═══ Supplied records

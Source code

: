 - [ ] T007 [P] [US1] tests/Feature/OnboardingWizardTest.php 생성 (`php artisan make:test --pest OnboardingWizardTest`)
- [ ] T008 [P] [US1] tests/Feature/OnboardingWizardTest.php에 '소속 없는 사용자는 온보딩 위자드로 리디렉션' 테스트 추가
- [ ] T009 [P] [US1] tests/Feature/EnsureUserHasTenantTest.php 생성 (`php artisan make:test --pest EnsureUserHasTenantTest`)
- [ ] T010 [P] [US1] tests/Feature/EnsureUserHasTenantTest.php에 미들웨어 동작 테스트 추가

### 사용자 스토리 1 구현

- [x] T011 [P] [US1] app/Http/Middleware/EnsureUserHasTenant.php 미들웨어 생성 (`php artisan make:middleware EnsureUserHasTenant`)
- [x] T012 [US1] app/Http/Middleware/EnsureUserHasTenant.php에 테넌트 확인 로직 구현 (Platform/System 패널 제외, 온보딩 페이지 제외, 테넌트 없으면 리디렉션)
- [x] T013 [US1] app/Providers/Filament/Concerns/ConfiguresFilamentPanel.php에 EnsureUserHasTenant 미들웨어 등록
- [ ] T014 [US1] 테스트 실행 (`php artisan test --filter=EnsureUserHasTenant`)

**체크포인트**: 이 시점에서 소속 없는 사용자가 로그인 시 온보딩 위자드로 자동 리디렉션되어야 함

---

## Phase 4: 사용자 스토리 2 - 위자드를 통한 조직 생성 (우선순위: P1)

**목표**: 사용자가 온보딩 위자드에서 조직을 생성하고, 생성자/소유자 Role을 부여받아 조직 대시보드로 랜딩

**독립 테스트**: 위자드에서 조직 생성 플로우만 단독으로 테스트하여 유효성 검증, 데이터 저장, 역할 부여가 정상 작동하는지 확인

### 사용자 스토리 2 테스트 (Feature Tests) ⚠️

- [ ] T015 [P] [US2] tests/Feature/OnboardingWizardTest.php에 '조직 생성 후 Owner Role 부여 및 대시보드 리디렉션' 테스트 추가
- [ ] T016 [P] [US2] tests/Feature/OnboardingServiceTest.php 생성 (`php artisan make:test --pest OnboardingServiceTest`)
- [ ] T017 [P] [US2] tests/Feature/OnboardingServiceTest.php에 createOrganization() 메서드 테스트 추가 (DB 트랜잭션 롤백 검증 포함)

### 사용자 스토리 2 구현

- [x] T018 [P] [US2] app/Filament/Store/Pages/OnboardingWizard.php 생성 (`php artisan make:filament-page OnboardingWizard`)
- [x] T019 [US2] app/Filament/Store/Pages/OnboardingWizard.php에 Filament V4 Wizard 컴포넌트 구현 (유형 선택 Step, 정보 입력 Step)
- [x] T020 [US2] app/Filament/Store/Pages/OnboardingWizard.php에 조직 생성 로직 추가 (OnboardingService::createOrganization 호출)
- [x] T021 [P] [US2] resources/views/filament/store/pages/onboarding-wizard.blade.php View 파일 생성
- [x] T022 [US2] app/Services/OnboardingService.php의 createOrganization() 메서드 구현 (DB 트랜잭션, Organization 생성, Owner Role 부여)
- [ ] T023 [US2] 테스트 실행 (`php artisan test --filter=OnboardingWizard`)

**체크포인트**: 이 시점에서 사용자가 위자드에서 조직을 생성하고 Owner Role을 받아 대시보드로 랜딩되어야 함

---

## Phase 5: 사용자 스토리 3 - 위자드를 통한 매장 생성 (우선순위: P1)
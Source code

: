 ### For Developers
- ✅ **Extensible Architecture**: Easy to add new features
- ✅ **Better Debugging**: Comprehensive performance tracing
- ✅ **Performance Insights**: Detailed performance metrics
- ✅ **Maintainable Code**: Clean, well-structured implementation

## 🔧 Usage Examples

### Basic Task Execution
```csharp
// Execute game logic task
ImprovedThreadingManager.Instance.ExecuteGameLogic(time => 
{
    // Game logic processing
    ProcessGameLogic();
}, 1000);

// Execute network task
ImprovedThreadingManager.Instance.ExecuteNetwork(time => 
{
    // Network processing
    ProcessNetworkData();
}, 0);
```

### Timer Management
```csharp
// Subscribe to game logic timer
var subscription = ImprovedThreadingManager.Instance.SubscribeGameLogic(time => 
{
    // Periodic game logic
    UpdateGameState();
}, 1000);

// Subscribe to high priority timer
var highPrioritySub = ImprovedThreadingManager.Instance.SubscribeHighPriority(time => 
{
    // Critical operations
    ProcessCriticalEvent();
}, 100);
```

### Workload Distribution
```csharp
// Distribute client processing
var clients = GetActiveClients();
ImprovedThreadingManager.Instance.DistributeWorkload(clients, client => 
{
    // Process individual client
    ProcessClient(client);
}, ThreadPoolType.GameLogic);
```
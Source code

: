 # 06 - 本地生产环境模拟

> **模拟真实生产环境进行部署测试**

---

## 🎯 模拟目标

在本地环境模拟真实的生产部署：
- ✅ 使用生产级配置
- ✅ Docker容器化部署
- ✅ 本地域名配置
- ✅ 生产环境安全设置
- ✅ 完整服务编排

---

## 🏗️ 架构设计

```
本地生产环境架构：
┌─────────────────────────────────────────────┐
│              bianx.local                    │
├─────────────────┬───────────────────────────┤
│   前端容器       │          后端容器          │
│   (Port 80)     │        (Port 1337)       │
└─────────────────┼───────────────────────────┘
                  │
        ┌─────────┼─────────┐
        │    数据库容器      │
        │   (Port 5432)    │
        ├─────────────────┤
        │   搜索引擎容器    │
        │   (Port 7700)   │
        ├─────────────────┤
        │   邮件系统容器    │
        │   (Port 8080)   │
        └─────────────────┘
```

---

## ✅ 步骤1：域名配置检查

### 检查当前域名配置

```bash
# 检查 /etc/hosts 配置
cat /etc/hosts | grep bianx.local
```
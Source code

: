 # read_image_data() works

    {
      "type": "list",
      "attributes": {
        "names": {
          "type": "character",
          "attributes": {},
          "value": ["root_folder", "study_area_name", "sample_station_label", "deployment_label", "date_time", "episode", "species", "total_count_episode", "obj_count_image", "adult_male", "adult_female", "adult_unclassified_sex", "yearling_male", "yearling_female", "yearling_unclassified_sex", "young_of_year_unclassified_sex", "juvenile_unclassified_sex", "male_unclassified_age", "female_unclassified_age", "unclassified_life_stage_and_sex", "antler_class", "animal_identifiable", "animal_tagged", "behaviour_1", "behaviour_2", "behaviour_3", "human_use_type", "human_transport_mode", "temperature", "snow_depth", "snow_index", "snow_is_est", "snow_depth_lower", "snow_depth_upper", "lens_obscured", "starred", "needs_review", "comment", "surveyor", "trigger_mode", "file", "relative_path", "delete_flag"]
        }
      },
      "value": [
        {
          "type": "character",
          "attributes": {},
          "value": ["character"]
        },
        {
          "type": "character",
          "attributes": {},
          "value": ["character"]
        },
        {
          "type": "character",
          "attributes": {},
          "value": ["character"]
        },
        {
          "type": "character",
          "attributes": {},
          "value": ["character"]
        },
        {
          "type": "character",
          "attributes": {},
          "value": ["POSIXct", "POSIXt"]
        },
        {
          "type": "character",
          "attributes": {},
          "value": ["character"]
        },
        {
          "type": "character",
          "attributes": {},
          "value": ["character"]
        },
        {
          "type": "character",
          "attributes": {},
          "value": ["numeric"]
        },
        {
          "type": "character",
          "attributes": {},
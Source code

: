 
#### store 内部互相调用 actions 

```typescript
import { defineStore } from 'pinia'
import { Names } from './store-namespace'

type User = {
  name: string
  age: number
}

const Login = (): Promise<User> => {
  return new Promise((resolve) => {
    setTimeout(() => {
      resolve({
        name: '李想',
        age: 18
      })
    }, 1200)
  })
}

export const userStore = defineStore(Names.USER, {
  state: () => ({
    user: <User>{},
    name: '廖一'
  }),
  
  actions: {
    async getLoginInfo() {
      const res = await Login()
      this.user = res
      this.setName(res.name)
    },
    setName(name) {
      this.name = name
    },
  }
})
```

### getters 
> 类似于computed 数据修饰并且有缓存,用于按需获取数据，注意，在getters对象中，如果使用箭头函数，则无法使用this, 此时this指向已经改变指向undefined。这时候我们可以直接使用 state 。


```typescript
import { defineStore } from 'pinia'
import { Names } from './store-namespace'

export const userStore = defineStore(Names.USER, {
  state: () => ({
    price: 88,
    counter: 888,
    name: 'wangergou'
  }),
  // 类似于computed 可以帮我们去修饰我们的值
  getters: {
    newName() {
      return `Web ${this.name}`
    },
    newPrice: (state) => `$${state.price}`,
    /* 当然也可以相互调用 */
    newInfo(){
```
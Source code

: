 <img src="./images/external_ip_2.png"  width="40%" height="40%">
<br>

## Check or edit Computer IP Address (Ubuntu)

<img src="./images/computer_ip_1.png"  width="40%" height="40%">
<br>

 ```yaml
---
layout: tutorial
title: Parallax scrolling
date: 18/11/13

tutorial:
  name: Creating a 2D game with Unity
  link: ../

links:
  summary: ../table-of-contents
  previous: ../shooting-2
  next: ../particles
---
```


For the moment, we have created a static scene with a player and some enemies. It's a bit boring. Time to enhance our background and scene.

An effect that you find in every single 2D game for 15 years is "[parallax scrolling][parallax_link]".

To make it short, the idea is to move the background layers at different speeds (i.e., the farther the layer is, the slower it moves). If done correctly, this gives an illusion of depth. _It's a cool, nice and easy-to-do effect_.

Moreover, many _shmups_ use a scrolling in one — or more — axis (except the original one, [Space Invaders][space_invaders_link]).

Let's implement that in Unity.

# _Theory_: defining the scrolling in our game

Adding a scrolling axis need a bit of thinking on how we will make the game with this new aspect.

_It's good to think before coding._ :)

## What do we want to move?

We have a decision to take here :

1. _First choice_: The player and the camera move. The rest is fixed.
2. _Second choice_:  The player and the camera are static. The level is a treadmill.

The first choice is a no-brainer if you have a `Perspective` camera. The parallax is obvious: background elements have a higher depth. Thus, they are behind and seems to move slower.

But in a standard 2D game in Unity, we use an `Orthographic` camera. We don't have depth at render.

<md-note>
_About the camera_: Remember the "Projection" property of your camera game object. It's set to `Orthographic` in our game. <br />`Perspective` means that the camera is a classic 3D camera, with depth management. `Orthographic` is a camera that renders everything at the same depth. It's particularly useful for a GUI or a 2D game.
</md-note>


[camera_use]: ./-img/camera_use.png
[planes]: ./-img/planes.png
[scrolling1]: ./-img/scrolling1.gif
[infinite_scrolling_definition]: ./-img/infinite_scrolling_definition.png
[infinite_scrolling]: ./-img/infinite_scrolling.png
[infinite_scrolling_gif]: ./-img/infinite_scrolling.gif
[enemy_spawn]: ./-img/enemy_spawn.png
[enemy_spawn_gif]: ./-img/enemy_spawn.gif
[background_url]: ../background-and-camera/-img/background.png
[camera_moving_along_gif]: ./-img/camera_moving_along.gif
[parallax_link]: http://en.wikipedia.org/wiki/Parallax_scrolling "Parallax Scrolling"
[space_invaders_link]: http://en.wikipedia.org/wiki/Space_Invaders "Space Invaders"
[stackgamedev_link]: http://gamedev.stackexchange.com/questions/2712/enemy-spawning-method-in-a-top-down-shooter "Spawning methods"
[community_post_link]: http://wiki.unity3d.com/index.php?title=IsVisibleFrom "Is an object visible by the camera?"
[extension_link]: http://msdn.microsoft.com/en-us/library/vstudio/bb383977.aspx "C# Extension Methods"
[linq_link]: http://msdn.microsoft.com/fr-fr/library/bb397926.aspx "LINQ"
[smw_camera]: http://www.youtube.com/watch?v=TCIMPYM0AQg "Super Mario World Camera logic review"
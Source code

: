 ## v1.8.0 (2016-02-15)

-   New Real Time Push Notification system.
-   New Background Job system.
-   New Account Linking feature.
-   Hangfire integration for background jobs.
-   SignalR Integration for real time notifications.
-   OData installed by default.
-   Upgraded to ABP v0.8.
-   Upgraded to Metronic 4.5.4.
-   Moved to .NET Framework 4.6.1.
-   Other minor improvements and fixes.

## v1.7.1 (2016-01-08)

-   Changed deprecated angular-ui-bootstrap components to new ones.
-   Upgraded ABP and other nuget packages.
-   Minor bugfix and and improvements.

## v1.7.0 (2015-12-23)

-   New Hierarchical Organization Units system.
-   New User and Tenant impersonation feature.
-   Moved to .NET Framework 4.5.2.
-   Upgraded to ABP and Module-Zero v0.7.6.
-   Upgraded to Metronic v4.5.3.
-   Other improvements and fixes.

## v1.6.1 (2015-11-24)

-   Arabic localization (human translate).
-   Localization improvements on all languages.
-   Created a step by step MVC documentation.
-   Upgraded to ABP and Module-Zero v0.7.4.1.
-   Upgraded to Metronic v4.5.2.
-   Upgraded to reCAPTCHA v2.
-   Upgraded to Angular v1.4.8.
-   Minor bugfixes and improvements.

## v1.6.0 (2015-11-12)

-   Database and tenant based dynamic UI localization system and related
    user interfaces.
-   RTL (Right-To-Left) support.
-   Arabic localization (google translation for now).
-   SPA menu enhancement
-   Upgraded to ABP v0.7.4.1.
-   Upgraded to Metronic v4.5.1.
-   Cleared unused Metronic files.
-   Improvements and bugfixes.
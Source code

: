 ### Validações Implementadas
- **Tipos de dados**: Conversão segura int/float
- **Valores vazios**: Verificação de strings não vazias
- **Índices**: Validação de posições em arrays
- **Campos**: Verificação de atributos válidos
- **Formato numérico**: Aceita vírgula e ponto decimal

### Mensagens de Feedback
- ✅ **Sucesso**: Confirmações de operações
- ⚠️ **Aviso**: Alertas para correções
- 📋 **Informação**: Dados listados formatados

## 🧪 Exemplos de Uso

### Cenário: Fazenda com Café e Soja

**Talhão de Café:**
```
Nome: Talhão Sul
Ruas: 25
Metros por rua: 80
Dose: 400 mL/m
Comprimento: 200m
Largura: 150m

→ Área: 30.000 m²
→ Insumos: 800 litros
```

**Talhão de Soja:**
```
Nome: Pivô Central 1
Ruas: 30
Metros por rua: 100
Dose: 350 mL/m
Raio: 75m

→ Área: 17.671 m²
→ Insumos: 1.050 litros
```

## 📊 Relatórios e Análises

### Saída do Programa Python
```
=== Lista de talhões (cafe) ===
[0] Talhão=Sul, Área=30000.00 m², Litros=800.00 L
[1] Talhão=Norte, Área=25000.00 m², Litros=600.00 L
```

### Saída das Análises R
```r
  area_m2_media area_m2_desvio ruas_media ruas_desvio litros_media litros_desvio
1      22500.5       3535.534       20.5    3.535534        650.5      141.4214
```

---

══════

Assigned task
Begin at the top of the records above and quote each line exactly, ending with the line that contains "- [x] T022 [US2]".

Task response
Source code

: - [ ] T007 [P] [US1] tests/Feature/OnboardingWizardTest.php 생성 (`php artisan make:test --pest OnboardingWizardTest`)
- [ ] T008 [P] [US1] tests/Feature/OnboardingWizardTest.php에 '소속 없는 사용자는 온보딩 위자드로 리디렉션' 테스트 추가
- [ ] T009 [P] [US1] tests/Feature/EnsureUserHasTenantTest.php 생성 (`php artisan make:test --pest EnsureUserHasTenantTest`)
- [ ] T010 [P] [US1] tests/Feature/EnsureUserHasTenantTest.php에 미들웨어 동작 테스트 추가

### 사용자 스토리 1 구현

- [x] T011 [P] [US1] app/Http/Middleware/EnsureUserHasTenant.php 미들웨어 생성 (`php artisan make:middleware EnsureUserHasTenant`)
- [x] T012 [US1] app/Http/Middleware/EnsureUserHasTenant.php에 테넌트 확인 로직 구현 (Platform/System 패널 제외, 온보딩 페이지 제외, 테넌트 없으면 리디렉션)
- [x] T013 [US1] app/Providers/Filament/Concerns/ConfiguresFilamentPanel.php에 EnsureUserHasTenant 미들웨어 등록
- [ ] T014 [US1] 테스트 실행 (`php artisan test --filter=EnsureUserHasTenant`)

**체크포인트**: 이 시점에서 소속 없는 사용자가 로그인 시 온보딩 위자드로 자동 리디렉션되어야 함

---

## Phase 4: 사용자 스토리 2 - 위자드를 통한 조직 생성 (우선순위: P1)

**목표**: 사용자가 온보딩 위자드에서 조직을 생성하고, 생성자/소유자 Role을 부여받아 조직 대시보드로 랜딩

**독립 테스트**: 위자드에서 조직 생성 플로우만 단독으로 테스트하여 유효성 검증, 데이터 저장, 역할 부여가 정상 작동하는지 확인

### 사용자 스토리 2 테스트 (Feature Tests) ⚠️

- [ ] T015 [P] [US2] tests/Feature/OnboardingWizardTest.php에 '조직 생성 후 Owner Role 부여 및 대시보드 리디렉션' 테스트 추가
- [ ] T016 [P] [US2] tests/Feature/OnboardingServiceTest.php 생성 (`php artisan make:test --pest OnboardingServiceTest`)
- [ ] T017 [P] [US2] tests/Feature/OnboardingServiceTest.php에 createOrganization() 메서드 테스트 추가 (DB 트랜잭션 롤백 검증 포함)

### 사용자 스토리 2 구현

- [x] T018 [P] [US2] app/Filament/Store/Pages/OnboardingWizard.php 생성 (`php artisan make:filament-page OnboardingWizard`)
- [x] T019 [US2] app/Filament/Store/Pages/OnboardingWizard.php에 Filament V4 Wizard 컴포넌트 구현 (유형 선택 Step, 정보 입력 Step)
- [x] T020 [US2] app/Filament/Store/Pages/OnboardingWizard.php에 조직 생성 로직 추가 (OnboardingService::createOrganization 호출)
- [x] T021 [P] [US2] resources/views/filament/store/pages/onboarding-wizard.blade.php View 파일 생성
- [x] T022 [US2] app/Services/OnboardingService.php의 createOrganization() 메서드 구현 (DB 트랜잭션, Organization 생성, Owner Role 부여)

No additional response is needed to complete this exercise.